The Meallmore team, led by David Blackwood, Regional Catering Manager, has worked hard to ensure that its residents are actively engaged with the food they are eating on a day-to-day basis, and has worked with Beacon to introduce a variety of activities and schemes in order to do this.

“It’s important to remember that residents need to feel engaged with what they are eating” David commented. “We try to include our residents in the menu development process as much as possible. We trial new dishes with our residents regularly and allow them to ‘score’ the dishes out of 10, with the highest scoring dish earning a spot on our menus and dishes that score poorly being removed.

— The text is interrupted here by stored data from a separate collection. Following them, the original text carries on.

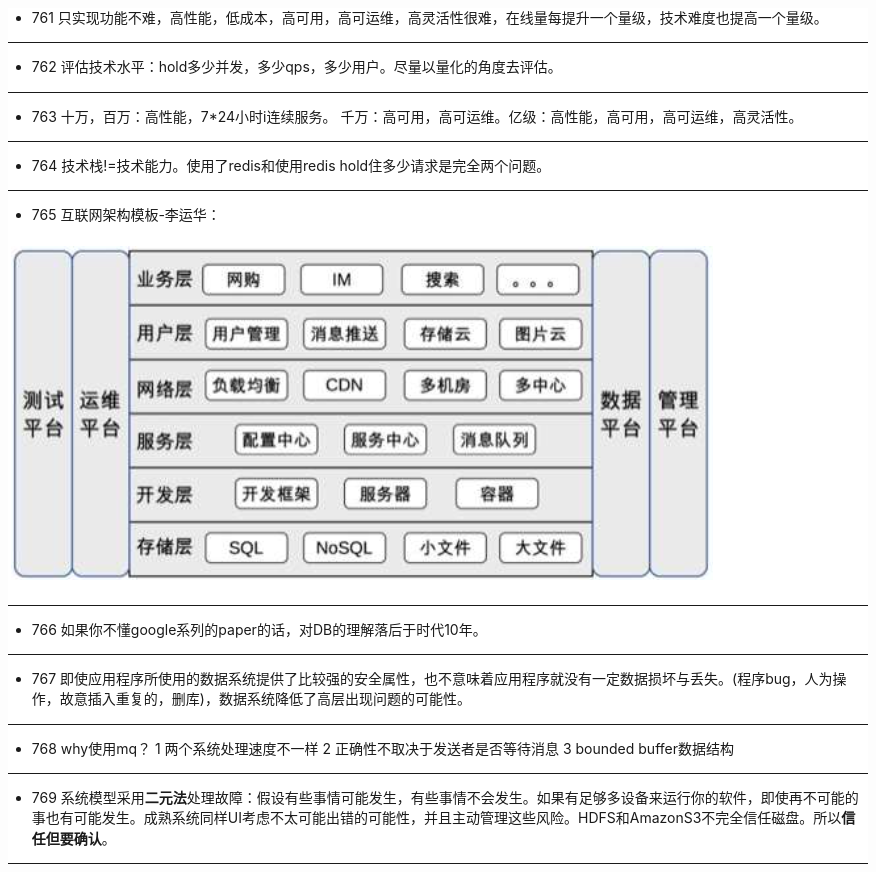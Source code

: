 
* 761 只实现功能不难，高性能，低成本，高可用，高可运维，高灵活性很难，在线量每提升一个量级，技术难度也提高一个量级。

---

* 762 评估技术水平：hold多少并发，多少qps，多少用户。尽量以量化的角度去评估。

---

* 763 十万，百万：高性能，7\*24小时i连续服务。  千万：高可用，高可运维。亿级：高性能，高可用，高可运维，高灵活性。

---

* 764 技术栈!=技术能力。使用了redis和使用redis hold住多少请求是完全两个问题。

---

* 765 互联网架构模板-李运华：

![](assets/internet-architecture-model.png)

---

* 766  如果你不懂google系列的paper的话，对DB的理解落后于时代10年。

---

* 767 即使应用程序所使用的数据系统提供了比较强的安全属性，也不意味着应用程序就没有一定数据损坏与丢失。\(程序bug，人为操作，故意插入重复的，删库\)，数据系统降低了高层出现问题的可能性。

---

* 768 why使用mq？ 1  两个系统处理速度不一样    2   正确性不取决于发送者是否等待消息  3  bounded buffer数据结构

---

* 769 系统模型采用**二元法**处理故障：假设有些事情可能发生，有些事情不会发生。如果有足够多设备来运行你的软件，即使再不可能的事也有可能发生。成熟系统同样UI考虑不太可能出错的可能性，并且主动管理这些风险。HDFS和AmazonS3不完全信任磁盘。所以**信任但要确认**。

---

“We also often hold up-skilling sessions, where we train our catering staff to use more herbs and spices in order to add flavour and dimensions to our food. We challenge the perception that the elderly don’t like modern cuisine; a lot of our residents are very open to spicier and more adventurous dishes and we’ve seen fantastic results over the last two years by adding a variety of flavours to our dishes.

“Naturally, there are challenges that come with varying the menu so often, as it needs to remain nutritionally balanced – changing a soup to a ‘cream of’ soup for example, means that other aspects of the menu need to be balanced out, which can be an extremely time consuming task. This is where working with Beacon as a purchasing partner is hugely beneficial for us, as we know we have a dedicated account manager and a team of experts in the field, to advise us on products and work with expert suppliers on our behalf in order to meet our residents’ needs.

“Another challenge we face is the salt content of our food, which is often a hot topic in the media. In the care sector, specific dietary requirements often mean that the sodium content needs to be reduced. Insight from Bidvest shows that salt added to food during cooking or at the table amounts to 15% of salt content, a further 5% is naturally occurring salt in the food and 75% is salt added during processing. We therefore work closely with Beacon to ensure we choose products with reduced sodium content where possible.

“Finally, we also hold regular workshops with some of our younger residents where we help them with everything from eating healthily, cooking for themselves and even every day tasks like completing a food shop. We find that helping our residents with these life long skills gives them a sense of responsibility when it comes to their diet and nutrition, which ultimately helps to improve their quality of life.”